Add size limiter to `Body#formData` method

lucacasonato commented 1 year ago

Right now there is no way to call Body#formData on arbitrary user input without potentially causing an OOM. It would be great if we could constrain the formData parser so it stops parsing if a body exceeds a certain size.

Example API:

const form = req.formData({ maxSize: 10_000_000 /* 10MB */ })

If the body size exceeds the max size, a QuotaExceededError DOMException should be thrown.

This might make sense for .text(), .blob(), .arrayBuffer(), and .json() also.

lucacasonato commented 1 year ago

The background on this, is that formData and json are prevalent ways to parse the request body in HTTP servers that use fetch's Request and Response headers:


Deno.serve(async (req) => {
  const form = req.formData(); // you just created a DOS vuln!

  // do something with form

  return new Response();
});

jasnell commented 1 year ago

I'd be interested in this for both Node.js and Workers. I think it makes the most sense to add to all of the body mixin methods. Defining it as an options object makes perfect sense as I've also considered the possibility of adding a signal option to these to allow cancellation, e.g.

const ac = new Abort controller();
const form = await req.formData({ 
  maxSize: 10_000_000 /* 10MB */,
  signal: ac.signal
})

lucacasonato commented 1 year ago

Is there implementer interest from any browsers for this?
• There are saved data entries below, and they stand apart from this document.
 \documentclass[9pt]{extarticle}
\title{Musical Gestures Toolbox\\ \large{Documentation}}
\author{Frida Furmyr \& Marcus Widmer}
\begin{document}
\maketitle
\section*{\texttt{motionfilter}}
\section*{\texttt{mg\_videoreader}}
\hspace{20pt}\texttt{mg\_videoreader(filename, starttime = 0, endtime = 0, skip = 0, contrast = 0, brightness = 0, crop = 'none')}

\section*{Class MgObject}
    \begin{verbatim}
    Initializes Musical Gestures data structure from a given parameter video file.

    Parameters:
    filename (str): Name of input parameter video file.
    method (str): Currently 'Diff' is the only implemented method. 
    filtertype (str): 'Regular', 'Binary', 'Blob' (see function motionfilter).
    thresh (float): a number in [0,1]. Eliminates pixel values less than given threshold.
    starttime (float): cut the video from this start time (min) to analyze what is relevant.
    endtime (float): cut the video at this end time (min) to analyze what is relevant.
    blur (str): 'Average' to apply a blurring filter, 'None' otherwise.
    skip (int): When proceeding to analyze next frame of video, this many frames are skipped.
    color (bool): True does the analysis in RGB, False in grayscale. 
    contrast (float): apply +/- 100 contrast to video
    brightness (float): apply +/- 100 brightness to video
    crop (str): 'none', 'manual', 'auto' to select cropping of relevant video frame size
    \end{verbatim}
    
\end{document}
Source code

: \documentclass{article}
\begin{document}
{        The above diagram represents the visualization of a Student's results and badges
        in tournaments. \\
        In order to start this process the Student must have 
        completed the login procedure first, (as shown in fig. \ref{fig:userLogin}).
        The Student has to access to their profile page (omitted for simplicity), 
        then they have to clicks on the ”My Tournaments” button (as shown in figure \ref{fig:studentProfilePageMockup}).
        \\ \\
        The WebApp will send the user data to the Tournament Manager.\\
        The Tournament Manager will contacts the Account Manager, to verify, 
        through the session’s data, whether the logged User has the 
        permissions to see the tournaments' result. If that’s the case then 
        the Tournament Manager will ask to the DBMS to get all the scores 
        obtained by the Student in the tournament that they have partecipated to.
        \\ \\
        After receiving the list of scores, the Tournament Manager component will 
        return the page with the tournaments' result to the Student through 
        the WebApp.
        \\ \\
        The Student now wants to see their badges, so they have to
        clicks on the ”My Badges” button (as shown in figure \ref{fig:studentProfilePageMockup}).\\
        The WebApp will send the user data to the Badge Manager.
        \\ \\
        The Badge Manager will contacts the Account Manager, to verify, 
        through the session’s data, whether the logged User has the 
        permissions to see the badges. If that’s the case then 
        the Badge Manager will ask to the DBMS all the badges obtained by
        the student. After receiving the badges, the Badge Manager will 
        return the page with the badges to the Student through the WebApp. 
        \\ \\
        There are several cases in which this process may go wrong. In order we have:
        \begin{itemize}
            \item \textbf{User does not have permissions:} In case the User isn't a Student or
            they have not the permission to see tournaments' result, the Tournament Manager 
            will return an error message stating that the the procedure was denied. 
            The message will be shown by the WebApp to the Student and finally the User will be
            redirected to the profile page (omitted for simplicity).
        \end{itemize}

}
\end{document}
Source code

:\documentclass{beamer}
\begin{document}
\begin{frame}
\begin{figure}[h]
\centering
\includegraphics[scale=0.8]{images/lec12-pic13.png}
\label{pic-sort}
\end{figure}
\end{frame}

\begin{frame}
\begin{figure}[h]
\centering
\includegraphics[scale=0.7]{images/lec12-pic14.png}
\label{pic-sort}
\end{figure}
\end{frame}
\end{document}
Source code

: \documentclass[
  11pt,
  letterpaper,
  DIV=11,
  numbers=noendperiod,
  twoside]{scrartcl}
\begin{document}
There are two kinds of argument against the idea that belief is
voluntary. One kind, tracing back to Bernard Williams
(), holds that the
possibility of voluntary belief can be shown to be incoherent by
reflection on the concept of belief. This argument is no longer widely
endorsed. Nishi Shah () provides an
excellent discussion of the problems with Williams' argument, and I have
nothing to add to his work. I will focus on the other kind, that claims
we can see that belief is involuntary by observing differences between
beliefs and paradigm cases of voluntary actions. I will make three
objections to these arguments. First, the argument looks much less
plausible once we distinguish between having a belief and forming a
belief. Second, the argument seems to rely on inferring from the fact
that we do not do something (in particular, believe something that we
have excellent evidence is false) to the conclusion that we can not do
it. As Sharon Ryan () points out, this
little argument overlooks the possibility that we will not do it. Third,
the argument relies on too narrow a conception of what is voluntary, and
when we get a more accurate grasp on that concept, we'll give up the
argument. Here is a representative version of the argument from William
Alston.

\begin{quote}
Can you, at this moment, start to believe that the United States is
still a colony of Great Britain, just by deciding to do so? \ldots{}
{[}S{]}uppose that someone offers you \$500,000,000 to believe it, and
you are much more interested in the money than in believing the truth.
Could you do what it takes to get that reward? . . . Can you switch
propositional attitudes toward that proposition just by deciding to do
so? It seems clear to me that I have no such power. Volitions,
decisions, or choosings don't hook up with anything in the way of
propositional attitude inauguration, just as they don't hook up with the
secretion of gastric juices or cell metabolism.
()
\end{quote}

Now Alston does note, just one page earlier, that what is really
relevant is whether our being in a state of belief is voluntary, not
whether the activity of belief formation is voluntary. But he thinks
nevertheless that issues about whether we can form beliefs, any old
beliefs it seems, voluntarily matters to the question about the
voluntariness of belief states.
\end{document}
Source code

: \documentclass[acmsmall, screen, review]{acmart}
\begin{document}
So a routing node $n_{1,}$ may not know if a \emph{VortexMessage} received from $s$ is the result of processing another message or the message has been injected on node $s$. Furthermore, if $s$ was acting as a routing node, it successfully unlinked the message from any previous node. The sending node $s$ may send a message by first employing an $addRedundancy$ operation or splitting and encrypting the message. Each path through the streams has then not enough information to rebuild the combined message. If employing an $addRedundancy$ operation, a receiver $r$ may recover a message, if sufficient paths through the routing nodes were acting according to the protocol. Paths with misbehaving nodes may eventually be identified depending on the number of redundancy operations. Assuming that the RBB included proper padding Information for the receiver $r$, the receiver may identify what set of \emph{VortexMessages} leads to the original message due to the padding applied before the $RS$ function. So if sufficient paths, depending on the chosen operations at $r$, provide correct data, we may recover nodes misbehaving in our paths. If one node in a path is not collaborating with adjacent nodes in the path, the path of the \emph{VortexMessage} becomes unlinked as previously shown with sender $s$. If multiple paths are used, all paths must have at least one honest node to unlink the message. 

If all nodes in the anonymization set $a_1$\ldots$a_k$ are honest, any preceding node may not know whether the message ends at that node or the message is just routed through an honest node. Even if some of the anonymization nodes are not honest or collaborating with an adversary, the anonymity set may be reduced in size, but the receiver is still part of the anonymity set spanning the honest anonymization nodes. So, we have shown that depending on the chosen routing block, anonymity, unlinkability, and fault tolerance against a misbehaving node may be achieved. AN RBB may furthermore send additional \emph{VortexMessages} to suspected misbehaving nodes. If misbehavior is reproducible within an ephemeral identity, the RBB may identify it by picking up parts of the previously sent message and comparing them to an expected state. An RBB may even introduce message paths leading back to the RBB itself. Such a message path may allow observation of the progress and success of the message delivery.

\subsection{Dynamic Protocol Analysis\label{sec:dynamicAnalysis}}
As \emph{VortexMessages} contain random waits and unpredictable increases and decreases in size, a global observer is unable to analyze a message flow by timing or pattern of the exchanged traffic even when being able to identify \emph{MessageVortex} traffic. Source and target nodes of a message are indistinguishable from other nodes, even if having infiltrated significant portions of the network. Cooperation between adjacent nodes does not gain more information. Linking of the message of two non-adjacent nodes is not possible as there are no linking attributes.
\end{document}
I have a draft spec PR here: #1600. If we can get some implementer interest, I can write WPTs - the implementation here should be relatively trivial.

cc @annevk @saschanaz @ricea

ricea commented 1 year ago

Interesting. My impression is that these features are not very useful on the browser-side. I wonder if ServiceWorkers would benefit? It's hard to commit resources to something that doesn't directly benefit our users.

annevk commented 1 year ago

Is there evidence of use in libraries or requests for this functionality on Stack Overflow?

@jakearchibald perhaps you can comment on SW utility?

saschanaz commented 1 year ago

Logically it makes sense for server use case, but I also think this is less useful for browsers. Can this be something like "a limit chosen by user agent" instead of a user given limit?

lucacasonato commented 1 year ago

I wonder if ServiceWorkers would benefit?

@ricea Possibly. I agree that in browsers the need for this is less evident, because the worst thing a DOS in a service worker can do is take down one origin for one user momentarily. On servers however, this DOS vector can take down one origin for all users.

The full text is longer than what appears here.